Introduction: A strong family history of breast and/or ovarian cancer can often be explained by small insertions, deletions, or substitutions in BRCA1 or BRCA2 and large genomic rearrangements in BRCA1. However, there is little evidence that genomic rearrangements are a major factor in BRCA2 associated breast cancer and the frequencies of rearrangements in BRCA1 in large clinic based populations are unknown.
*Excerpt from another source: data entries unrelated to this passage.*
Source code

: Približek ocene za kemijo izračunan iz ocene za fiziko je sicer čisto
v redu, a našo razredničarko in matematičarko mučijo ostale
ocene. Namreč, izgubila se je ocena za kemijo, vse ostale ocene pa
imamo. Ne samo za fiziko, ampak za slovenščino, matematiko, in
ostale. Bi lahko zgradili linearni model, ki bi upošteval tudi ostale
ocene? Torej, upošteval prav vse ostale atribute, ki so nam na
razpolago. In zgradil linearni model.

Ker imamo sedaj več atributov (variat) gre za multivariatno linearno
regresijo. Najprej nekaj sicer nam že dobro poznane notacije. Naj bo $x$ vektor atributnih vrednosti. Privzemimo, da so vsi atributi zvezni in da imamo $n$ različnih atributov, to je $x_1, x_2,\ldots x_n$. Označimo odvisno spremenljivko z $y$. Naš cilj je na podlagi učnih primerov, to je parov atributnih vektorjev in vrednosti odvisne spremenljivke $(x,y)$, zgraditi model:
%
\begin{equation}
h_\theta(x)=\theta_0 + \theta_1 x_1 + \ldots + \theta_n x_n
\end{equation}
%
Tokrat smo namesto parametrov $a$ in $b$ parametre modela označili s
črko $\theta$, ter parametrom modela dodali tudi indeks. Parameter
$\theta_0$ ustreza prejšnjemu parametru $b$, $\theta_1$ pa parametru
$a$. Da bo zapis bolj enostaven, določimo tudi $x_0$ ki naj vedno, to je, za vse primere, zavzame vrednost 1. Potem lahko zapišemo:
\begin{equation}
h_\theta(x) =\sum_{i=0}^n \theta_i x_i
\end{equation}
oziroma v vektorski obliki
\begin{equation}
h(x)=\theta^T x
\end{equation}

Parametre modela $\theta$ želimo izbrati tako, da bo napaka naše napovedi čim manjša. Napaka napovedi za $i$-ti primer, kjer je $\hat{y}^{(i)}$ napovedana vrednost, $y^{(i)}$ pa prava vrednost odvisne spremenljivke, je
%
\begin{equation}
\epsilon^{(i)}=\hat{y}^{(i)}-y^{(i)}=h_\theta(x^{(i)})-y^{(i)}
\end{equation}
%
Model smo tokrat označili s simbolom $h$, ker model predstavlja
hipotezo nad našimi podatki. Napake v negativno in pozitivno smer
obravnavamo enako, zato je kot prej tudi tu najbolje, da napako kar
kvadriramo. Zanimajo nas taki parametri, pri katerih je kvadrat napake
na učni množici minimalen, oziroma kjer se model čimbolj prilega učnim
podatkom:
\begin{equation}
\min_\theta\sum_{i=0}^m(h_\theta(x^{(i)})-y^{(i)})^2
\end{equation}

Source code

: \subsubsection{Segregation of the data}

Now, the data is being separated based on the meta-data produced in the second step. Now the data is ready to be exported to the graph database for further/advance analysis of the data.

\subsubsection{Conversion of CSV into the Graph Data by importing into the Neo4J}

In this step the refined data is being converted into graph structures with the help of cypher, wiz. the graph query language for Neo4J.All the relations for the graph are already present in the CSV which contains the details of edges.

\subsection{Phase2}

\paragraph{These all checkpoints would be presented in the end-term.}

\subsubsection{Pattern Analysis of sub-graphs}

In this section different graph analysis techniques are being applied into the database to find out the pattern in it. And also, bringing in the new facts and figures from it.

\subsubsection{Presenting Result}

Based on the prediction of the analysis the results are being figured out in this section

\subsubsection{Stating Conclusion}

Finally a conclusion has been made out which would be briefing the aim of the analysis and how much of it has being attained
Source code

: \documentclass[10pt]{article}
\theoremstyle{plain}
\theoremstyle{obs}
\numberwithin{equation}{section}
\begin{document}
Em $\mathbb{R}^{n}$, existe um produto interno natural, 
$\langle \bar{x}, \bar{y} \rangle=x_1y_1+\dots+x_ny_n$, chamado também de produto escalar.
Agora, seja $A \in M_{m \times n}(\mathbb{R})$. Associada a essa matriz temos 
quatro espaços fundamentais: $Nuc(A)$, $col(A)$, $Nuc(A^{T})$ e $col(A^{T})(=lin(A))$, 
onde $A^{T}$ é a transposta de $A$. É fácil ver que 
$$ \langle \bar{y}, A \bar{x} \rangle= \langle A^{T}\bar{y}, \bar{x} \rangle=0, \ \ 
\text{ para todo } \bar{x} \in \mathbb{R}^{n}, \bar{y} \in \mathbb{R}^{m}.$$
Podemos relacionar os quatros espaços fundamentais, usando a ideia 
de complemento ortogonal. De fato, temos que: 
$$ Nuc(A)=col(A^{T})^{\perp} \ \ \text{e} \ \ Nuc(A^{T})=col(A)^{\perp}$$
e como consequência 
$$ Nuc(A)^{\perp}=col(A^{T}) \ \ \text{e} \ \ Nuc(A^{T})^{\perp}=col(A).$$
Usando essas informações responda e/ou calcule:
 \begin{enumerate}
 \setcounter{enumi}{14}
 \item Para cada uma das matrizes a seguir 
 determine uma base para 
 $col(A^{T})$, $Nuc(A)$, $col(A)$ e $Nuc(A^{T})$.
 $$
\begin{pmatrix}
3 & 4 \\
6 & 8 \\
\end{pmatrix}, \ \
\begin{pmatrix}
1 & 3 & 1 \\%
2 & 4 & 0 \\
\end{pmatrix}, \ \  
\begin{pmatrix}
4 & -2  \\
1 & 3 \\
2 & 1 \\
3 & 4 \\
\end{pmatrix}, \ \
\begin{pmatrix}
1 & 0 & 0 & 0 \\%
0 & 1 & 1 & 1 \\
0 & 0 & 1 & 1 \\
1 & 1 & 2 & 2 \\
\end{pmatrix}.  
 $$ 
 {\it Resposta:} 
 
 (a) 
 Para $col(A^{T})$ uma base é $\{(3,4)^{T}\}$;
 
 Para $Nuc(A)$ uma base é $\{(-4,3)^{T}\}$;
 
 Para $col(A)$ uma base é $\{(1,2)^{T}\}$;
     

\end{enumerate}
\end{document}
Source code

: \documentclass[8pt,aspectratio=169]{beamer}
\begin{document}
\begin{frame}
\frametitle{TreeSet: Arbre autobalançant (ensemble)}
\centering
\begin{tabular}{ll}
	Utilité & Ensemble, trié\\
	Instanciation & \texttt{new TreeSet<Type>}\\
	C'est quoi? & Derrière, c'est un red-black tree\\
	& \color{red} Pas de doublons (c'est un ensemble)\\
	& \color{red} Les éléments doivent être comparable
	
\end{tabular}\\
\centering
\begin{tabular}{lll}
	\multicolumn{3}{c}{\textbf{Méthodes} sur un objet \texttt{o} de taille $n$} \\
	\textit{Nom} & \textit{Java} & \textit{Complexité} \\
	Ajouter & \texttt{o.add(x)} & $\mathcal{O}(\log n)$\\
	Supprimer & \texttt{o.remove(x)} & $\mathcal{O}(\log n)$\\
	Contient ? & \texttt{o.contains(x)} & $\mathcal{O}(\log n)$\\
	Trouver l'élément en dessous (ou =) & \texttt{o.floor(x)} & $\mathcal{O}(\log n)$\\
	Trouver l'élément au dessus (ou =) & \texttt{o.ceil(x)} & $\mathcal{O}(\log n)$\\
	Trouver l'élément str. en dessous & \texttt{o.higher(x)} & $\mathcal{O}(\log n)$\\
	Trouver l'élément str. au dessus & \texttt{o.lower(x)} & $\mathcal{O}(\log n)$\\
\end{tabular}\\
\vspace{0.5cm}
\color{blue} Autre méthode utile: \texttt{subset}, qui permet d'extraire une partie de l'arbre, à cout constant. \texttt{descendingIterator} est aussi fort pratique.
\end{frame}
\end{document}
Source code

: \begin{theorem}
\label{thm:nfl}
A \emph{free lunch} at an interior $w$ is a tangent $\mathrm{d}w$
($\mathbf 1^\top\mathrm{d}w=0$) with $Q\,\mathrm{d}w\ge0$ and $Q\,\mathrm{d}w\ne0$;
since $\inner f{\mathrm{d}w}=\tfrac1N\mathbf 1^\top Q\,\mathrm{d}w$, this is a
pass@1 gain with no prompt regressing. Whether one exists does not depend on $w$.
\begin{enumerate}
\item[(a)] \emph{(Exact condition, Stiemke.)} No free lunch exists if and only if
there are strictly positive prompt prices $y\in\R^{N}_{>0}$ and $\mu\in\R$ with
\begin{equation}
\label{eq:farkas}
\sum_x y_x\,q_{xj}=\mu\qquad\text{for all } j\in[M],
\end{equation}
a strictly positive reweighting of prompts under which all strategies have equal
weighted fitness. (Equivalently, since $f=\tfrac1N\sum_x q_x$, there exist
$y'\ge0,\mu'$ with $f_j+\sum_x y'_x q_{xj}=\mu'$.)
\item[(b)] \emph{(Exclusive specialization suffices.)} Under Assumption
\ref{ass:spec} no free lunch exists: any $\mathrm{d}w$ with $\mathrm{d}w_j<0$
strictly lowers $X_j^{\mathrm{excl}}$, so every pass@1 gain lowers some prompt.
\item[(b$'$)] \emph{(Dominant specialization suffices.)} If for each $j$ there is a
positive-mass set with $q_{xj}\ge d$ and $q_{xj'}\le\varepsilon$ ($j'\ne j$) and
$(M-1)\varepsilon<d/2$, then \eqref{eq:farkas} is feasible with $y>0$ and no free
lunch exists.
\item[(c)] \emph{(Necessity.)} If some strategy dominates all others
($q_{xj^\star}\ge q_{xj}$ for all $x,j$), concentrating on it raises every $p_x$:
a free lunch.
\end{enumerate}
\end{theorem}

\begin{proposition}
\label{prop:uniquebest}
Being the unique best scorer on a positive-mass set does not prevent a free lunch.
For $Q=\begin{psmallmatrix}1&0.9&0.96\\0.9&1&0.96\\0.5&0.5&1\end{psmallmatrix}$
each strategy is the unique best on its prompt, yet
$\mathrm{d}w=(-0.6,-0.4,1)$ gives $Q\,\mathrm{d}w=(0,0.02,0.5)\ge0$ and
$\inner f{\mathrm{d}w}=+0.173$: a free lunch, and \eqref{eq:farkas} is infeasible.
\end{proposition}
Objective: To investigate the frequency of large genomic rearrangements in BRCA1 and BRCA2 in a large clinic based population at high risk of developing breast and/or ovarian cancer.
Methods: Multiplex ligation dependent probe amplification was used to comprehensively screen BRCA1 and/or BRCA2 in 312 index cases.
Results: Three novel deletions detected in BRCA2 were found exclusively in families with at least one case of male breast cancer. Novel rearrangements in BRCA1 were detected mostly in families with both breast and ovarian cancer. Families with these mutations were significantly younger at average age of cancer diagnosis.
Conclusion: Screening for large genomic rearrangements in both BRCA1 and BRCA2 is strongly supported by this study, in particular in multiple case breast/ovarian families with a young age of onset (BRCA1) and families containing at least one case of male breast cancer (BRCA2).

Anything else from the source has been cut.